Stored data:
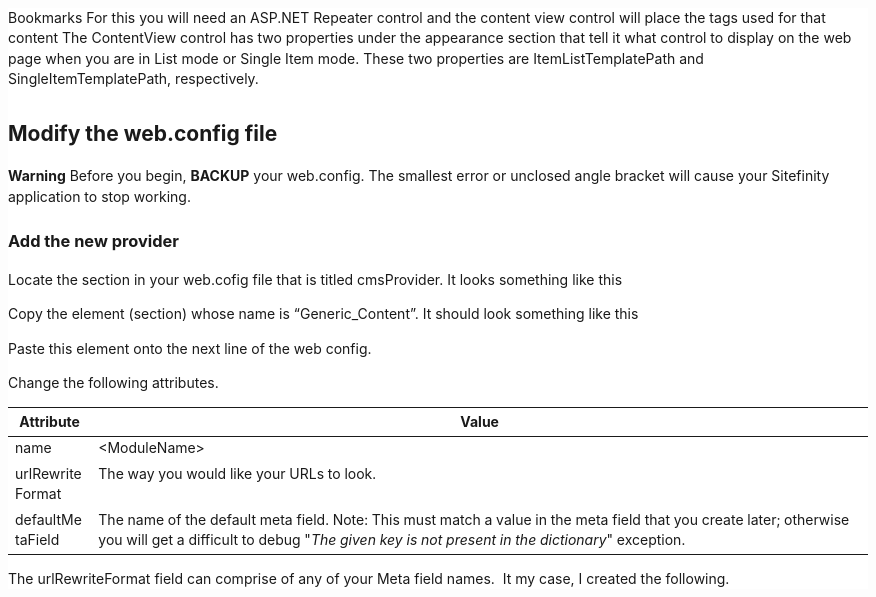 <td>Bookmarks</td>
<td>For this you will need an ASP.NET Repeater control and the content view control will place the tags used for
that content</td>
</tr>
</tbody>
</table>
The ContentView control has two properties under the appearance section that tell it what control to display on the web page when you are in List mode or Single Item mode. These two properties are ItemListTemplatePath and SingleItemTemplatePath, respectively.
<h2><a name="_Modify_the_web.config"></a>Modify the web.config file</h2>
<div class="alert alert-danger" role="alert"><strong>Warning</strong> Before you begin, <strong>BACKUP</strong> your web.config. The smallest error or unclosed angle bracket will cause your Sitefinity application to stop working.</div>
<h3>Add the new provider</h3>
Locate the section in your web.cofig file that is titled cmsProvider. It looks something like this

<script src="https://gist.github.com/jguadagno/f938e25c199652bab3994b4f11043670.js"></script>

Copy the element (section) whose name is “Generic_Content”. It should look something like this

<script src="https://gist.github.com/jguadagno/9b6bed404ca585ae658c13cdc00cc25b.js"></script>

Paste this element onto the next line of the web config.

Change the following attributes.
<table class="table table-striped table-bordered">
<thead>
<tr>
<th>Attribute</th>
<th>Value</th>
</tr>
</thead>
<tbody>
<tr>
<td>name</td>
<td>&lt;ModuleName&gt;</td>
</tr>
<tr>
<td>urlRewriteFormat</td>
<td>The way you would like your URLs to look.</td>
</tr>
<tr>
<td>defaultMetaField</td>
<td>The name of the default meta field. Note: This must match a value in the meta field that you create later; otherwise you will get a difficult to debug "<em>The given key is not present in the dictionary</em>" exception.</td>
</tr>
</tbody>
</table>
The urlRewriteFormat field can comprise of any of your Meta field names.  It my case, I created the following.
<script src="https://gist.github.com/jguadagno/0ec7596f1ec91748882b5e54983a37ce.js"></script>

Activity: When you reach the line with "that content</td>" in the records above, start writing out lines exactly, and stop once the line with "the web.config file</h2>" has been written; include nothing else.

Answer below:
that content</td>
</tr>
</tbody>
</table>
The ContentView control has two properties under the appearance section that tell it what control to display on the web page when you are in List mode or Single Item mode. These two properties are ItemListTemplatePath and SingleItemTemplatePath, respectively.
<h2><a name="_Modify_the_web.config"></a>Modify the web.config file</h2>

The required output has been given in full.